** SOURCE DATA follows **

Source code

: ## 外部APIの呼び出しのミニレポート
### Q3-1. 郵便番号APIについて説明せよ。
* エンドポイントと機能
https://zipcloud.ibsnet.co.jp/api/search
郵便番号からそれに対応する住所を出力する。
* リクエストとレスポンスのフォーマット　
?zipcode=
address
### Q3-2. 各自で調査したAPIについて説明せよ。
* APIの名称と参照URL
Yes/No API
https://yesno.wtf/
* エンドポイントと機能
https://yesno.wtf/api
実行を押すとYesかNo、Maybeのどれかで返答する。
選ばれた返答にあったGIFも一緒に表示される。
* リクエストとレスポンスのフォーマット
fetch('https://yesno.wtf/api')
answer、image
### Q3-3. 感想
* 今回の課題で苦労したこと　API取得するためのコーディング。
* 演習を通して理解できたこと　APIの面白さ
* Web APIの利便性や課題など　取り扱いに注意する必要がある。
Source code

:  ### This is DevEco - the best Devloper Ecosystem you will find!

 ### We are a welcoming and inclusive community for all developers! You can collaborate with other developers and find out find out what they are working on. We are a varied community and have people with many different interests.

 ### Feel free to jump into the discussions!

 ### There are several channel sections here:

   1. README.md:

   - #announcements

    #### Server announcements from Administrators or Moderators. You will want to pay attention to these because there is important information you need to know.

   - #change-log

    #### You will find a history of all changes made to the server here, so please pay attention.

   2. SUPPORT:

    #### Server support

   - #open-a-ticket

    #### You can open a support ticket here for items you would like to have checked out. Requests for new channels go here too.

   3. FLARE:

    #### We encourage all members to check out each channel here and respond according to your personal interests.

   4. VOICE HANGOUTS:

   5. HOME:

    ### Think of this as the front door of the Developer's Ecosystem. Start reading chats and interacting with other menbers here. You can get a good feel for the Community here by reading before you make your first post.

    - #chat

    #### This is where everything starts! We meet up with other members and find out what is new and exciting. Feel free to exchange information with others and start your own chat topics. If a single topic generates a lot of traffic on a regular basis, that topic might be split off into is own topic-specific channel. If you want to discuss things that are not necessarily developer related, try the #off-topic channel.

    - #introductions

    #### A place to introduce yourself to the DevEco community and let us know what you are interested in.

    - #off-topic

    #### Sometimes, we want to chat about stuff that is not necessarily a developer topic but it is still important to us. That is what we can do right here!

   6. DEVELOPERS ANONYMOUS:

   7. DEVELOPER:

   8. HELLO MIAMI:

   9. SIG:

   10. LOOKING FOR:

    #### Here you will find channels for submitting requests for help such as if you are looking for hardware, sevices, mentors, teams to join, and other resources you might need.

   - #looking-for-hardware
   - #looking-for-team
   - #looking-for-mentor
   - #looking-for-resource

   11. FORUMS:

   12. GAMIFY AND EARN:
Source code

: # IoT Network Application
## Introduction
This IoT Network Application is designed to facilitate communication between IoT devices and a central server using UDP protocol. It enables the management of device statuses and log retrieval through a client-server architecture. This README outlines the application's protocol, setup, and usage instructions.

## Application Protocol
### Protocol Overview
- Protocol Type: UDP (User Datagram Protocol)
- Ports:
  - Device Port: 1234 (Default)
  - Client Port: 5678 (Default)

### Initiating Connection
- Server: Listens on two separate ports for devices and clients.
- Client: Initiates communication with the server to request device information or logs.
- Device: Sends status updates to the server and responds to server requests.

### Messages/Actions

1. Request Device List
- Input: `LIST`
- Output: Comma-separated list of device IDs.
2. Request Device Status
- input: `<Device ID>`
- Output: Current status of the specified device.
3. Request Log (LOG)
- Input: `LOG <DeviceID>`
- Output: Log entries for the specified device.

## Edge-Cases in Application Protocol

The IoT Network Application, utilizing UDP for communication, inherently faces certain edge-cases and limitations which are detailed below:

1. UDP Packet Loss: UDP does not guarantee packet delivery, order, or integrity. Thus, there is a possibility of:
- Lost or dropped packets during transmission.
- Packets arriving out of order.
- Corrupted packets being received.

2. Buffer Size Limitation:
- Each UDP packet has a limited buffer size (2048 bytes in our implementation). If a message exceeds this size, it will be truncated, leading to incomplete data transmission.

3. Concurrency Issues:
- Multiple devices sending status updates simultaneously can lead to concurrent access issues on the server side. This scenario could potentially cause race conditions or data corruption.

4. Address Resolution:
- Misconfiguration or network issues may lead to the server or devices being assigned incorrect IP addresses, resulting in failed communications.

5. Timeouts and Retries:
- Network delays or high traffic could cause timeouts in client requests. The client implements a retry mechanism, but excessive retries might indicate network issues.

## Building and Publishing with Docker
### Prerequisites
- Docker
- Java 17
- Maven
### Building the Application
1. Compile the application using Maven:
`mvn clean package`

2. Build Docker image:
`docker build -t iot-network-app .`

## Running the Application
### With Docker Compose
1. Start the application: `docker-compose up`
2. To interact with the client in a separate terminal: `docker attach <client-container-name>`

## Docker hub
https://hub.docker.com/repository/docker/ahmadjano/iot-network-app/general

** End of SOURCE DATA **

= HOW TO COMPLETE THIS TASK =
Provide the count, and nothing else, of lines in the data above where the word "リクエストとレスポンスのフォーマット" occurs.

= RESULT OF THE TASK =
2